„Punisher” #1 (2023) – Recenzja
Punisher #1 (2023)
Nowy Punisher na nowe czasy
Punisher #1 (2023) nie jest komiksem, który rozwiałby moje, co do tej serii wątpliwości, ale trzeba przyznać, że całkiem nieźle wygląda ten debiut nowego „Ukaratora”. I chociaż to już nie to samo co w przypadku Franka, zeszyt mimo wszystko daje radę. A fakt, że Marvel nie zrezygnował do końca z postaci Mściciela daje jakieś nadzieje na przyszłość.

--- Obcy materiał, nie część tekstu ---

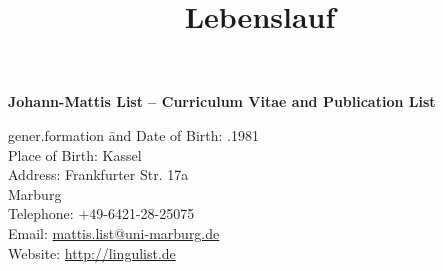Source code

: \documentclass[xetex,11pt,a4paper]{moderncv}
\title{Lebenslauf}
\begin{document}
\pagestyle{plain}


\textbf{Johann-Mattis List -- Curriculum Vitae and Publication List}\\ 
\noindent\begin{tabbing}
    gener.formation \= and \kill
    \footnotesize Date of Birth:                      .1981 \\
    \footnotesize Place of Birth:                      \> Kassel \\
    \footnotesize Address:                         \> Frankfurter Str. 17a \\
    \footnotesize                                  {} Marburg \\
    \footnotesize Telephone:                        \> +49-6421-28-25075 \\
    \footnotesize Email:                           \> \url{mattis.list@uni-marburg.de} \\
    \footnotesize Website:\> \url{http://lingulist.de}\\
\end{tabbing}
\end{document}

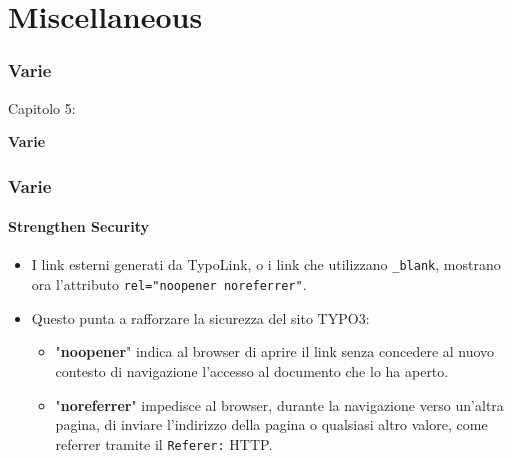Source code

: %

\section{Miscellaneous}
\begin{frame}[fragile]
	\frametitle{Varie}

	\begin{center}\huge{Capitolo 5:}\end{center}
	\begin{center}\huge{\color{typo3darkgrey}\textbf{Varie}}\end{center}

\end{frame}


\begin{frame}[fragile]
	\frametitle{Varie}
	\framesubtitle{Strengthen Security}

	\begin{itemize}
		\item I link esterni generati da TypoLink, o i link che utilizzano \texttt{\_blank},
			mostrano ora l'attributo \texttt{rel="noopener noreferrer"}.
		\item Questo punta a rafforzare la sicurezza del sito TYPO3:

			\begin{itemize}
				\item "\textbf{noopener}" indica al browser di aprire il link senza concedere
					al nuovo contesto di navigazione l'accesso al documento che lo ha aperto.
				\item "\textbf{noreferrer}" impedisce al browser, durante la navigazione verso un'altra pagina,
					di inviare l'indirizzo della pagina o  qualsiasi altro valore, come referrer tramite il
					\texttt{Referer:} HTTP.
			\end{itemize}

	\end{itemize}

\end{frame}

Is this the return of Frank Castle – or the start of something else? Frank Castle has disappeared, but evil will always need to be punished. With all-new threats rising to claim innocent victims, criminals will need to beware of a dangerous vigilante hunting them from the shadows. Who is the new Punisher? What put him on his path of vengeance? And when the smoke clears, will he even make it out alive? It’s John Wick meets The Fugitive in this action-packed new saga from Ringo Award-winning writer David Pepose (SAVAGE AVENGERS, MOON KNIGHT: CITY OF THE DEAD) and Eisner and Harvey Award-nominated artist Dave Wachter (PLANET OF THE APES, X-MEN LEGENDS), as the Marvel Universe meets the next generation of punishment!

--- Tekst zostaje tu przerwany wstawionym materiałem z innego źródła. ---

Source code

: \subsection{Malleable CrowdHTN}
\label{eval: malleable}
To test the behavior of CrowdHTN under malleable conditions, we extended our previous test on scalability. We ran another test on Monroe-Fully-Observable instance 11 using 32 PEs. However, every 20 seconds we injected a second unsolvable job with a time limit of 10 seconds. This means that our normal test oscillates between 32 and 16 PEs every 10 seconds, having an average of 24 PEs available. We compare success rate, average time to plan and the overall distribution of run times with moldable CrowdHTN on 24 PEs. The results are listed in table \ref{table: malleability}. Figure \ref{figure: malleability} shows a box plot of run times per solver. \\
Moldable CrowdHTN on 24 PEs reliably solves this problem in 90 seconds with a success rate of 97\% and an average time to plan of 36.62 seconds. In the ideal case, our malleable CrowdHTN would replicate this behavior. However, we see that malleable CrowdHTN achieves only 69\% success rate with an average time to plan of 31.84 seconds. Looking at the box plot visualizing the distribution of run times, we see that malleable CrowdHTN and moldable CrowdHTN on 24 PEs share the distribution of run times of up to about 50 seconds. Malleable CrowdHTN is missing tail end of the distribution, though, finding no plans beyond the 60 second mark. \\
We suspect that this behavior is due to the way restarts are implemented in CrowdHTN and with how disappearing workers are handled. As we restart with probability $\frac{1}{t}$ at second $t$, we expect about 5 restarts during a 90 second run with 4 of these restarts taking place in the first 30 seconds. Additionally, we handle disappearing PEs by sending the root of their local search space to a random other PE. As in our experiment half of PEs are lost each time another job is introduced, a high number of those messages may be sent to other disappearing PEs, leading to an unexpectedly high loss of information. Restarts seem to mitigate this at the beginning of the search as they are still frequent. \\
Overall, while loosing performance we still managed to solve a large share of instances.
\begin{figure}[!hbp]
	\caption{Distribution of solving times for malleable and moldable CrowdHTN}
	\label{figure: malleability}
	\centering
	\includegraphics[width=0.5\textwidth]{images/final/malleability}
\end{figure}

Marvel potrzebował nowego Punishera na nowe czasy. Co prawda nie widzę sensu w takim podejściu, ale to ich wybór. Więc zrobili tego tu i to całkiem nieźle. Historia jest konkretna, lepsza od tego, co serwował nam Aaron, poważna, przyziemna, z całkiem spora dozą mroku. Trochę odmieniająca to wszystko, a trochę nadal czerpiąca z tego co było…

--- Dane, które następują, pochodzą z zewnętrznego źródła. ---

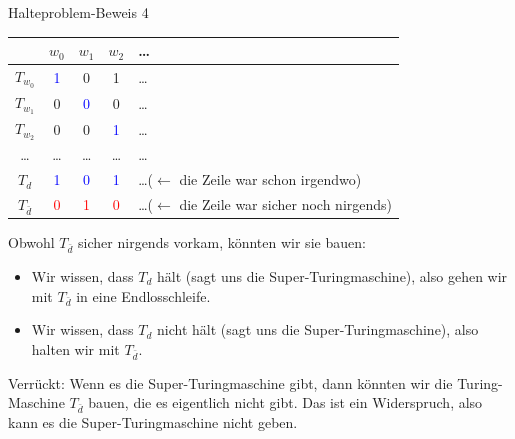 \begin{frame}{Halteproblem-Beweis 4}
    \begin{table}
        \centering
        \begin{tabular}{ccccl}
            \toprule
                     & $w_0$ & $w_1$ & $w_2$ & \dots\\
             \midrule
             $T_{w_0}$ & \textcolor{blue}{1} & 0 & 1 & \dots\\
             $T_{w_1}$ & 0 & \textcolor{blue}{0} & 0 & \dots\\
             $T_{w_2}$ & 0 & 0 & \textcolor{blue}{1} & \dots\\
             \dots   &  \dots & \dots  & \dots  & \dots \\
             $T_d$ & \textcolor{blue}{1} & \textcolor{blue}{0} & \textcolor{blue}{1} &\dots ($\leftarrow$ die Zeile war schon irgendwo) \\
             $T_{\bar{d}}$ & \textcolor{red}{0} & \textcolor{red}{1} & \textcolor{red}{0} & \dots($\leftarrow$ die Zeile war sicher noch nirgends) \\
             \bottomrule
        \end{tabular}
    \end{table}
    Obwohl $T_{\bar{d}}$ sicher nirgends vorkam, könnten wir sie bauen:
    \begin{itemize}
        \item Wir wissen, dass $T_d$ hält (sagt uns die Super-Turingmaschine), also gehen wir mit $T_{\bar{d}}$ in eine Endlosschleife.
        \item Wir wissen, dass $T_d$ nicht hält (sagt uns die Super-Turingmaschine), also halten wir mit $T_{\bar{d}}$.
    \end{itemize}
    \pause
    Verrückt: Wenn es die Super-Turingmaschine gibt, dann könnten wir die Turing-Maschine $T_{\bar{d}}$ bauen, die es eigentlich nicht gibt. Das ist ein Widerspruch, also kann es die Super-Turingmaschine nicht geben.
\end{frame}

No spoko jest. Na razie nic nie rwie, nie poraża, ale i nie czuć zawodu. Przyjemnie się czyta, pewna zakusa w tym jest, a szata graficzna robi naprawdę dobrze. Efekt finalny jest taki, że jeśli chcecie, śmiało możecie sięgnąć. Wiadomo, lepiej po klasykę, szczególnie Ennisa i Aarona (w Max) dał radę, ale i ten numer nadaje się do poznania.